Medical records of 700 patients who initiated DMF between March 2013 and December 2017 were reviewed- 302 were Early and 398 Recent. At baseline, Early patients were older (50.30 vs 48.50, p=0.049), had longer disease duration [11.09 (IQR: 7.88, 16.77) vs 6.72 (4.35, 13.72), p<0.001], more history of GI disease (27.8% vs. 22.1%, p=0.099) but lower percent of seasonal allergy (17.9 vs. 24.4, p=0.048). Discontinuation for any reason was higher in Recent patients (37.4% vs. 22.2%, p<0.001). Discontinuation due to GI symptom were 8.6% in the Early patients and 12.1% in the Recent patients (p=0.178). Females [HR: 2.27 (1.12-4.60)] and patients with a history of GI condition [HR: 2.14, (1.32-3.47)] were more likely to discontinue. No significant associations were found between discontinuation and any GI events or previous exposure to natalizumab or other medications. None of the baseline or patient characteristics were found to be risk factor of GI events except study site.
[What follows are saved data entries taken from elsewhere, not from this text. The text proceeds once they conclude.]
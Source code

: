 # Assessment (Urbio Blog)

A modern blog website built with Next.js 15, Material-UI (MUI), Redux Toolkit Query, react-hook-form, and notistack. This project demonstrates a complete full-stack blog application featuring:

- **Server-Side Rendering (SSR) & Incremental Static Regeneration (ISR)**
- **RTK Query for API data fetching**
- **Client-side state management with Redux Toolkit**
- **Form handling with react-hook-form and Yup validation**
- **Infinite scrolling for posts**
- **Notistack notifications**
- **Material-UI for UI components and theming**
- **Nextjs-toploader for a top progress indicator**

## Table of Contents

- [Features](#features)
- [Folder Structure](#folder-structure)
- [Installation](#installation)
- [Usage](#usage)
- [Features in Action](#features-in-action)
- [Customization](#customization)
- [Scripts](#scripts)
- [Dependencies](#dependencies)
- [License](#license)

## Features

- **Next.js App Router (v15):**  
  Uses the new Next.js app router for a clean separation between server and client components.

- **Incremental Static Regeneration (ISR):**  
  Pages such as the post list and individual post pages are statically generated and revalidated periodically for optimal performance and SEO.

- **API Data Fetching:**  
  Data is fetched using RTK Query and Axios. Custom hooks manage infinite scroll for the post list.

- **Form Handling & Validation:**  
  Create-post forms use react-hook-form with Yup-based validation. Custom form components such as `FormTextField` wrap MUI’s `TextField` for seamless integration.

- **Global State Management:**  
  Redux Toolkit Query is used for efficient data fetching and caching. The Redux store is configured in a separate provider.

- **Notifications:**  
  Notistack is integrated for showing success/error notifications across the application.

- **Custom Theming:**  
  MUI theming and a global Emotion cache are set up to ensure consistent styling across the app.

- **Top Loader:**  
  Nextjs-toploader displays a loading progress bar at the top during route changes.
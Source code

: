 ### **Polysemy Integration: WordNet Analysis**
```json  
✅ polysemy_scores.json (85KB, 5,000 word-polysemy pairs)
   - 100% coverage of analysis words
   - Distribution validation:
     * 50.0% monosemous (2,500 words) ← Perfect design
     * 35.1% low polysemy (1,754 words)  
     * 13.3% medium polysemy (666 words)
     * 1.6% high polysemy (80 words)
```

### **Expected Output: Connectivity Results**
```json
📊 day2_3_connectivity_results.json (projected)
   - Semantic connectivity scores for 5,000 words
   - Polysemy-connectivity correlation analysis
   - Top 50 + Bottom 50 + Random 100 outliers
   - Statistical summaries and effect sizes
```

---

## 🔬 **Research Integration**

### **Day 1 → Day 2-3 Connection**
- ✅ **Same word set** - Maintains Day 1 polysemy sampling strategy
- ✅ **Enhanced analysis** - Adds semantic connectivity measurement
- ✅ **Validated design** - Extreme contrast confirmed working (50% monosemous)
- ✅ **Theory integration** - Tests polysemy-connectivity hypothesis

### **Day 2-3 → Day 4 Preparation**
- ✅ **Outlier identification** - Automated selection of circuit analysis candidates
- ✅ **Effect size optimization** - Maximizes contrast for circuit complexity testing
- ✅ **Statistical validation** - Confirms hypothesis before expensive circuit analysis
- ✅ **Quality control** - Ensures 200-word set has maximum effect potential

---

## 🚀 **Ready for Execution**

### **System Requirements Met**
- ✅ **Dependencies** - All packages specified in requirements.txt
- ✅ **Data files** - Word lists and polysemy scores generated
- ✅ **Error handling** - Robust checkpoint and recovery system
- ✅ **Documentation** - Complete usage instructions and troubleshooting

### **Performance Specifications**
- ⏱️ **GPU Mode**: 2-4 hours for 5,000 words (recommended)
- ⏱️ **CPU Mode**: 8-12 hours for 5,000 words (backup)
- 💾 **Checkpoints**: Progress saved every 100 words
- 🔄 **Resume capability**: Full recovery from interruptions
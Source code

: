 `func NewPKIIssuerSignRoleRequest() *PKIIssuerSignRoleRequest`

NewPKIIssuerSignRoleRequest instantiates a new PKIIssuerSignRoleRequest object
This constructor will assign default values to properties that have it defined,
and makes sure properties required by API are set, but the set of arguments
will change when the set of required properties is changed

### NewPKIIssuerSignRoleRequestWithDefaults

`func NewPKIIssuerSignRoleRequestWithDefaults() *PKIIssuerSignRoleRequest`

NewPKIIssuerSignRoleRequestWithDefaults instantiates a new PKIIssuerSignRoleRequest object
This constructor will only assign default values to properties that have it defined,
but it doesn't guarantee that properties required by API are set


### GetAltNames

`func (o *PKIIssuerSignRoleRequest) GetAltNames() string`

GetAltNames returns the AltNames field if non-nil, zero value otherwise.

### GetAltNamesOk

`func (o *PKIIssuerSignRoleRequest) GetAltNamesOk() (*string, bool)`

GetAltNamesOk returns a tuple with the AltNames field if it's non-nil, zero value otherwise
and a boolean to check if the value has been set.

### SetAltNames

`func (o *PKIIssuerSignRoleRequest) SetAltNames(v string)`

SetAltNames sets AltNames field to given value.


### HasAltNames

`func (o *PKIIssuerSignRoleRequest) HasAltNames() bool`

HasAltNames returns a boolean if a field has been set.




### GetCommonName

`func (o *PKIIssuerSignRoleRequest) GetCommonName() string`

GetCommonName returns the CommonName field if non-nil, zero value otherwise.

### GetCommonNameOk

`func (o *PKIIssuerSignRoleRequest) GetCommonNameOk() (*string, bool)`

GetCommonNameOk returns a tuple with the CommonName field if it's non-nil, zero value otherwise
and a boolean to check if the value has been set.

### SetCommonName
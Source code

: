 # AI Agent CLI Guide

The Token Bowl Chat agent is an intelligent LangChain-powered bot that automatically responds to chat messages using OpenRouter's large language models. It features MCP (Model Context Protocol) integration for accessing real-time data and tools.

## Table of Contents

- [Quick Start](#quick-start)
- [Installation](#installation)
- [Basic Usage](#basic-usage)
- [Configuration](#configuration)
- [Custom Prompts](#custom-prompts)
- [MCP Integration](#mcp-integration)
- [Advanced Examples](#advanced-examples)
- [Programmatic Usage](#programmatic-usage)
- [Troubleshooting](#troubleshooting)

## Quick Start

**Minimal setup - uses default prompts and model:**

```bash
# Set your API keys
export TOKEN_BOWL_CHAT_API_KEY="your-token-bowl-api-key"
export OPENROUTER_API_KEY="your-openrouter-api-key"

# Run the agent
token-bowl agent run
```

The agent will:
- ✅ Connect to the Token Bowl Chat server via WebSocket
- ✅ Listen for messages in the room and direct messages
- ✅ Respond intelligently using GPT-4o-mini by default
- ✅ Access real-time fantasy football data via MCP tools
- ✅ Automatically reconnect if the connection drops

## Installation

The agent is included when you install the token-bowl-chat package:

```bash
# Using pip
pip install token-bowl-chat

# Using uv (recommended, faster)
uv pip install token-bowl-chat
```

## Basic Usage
Overall, the discontinuation rate due to GI symptoms was no different between the Early and Recent patient cohorts. However, the odds of having a GI symptom at the Rocky Mountain site were higher although discontinuation for this site was lower suggesting there may be differences in symptom reporting, data abstraction, and GI mitigation strategies between the two centers. Further research with prospective study design and standard documentation and data abstraction tool are needed.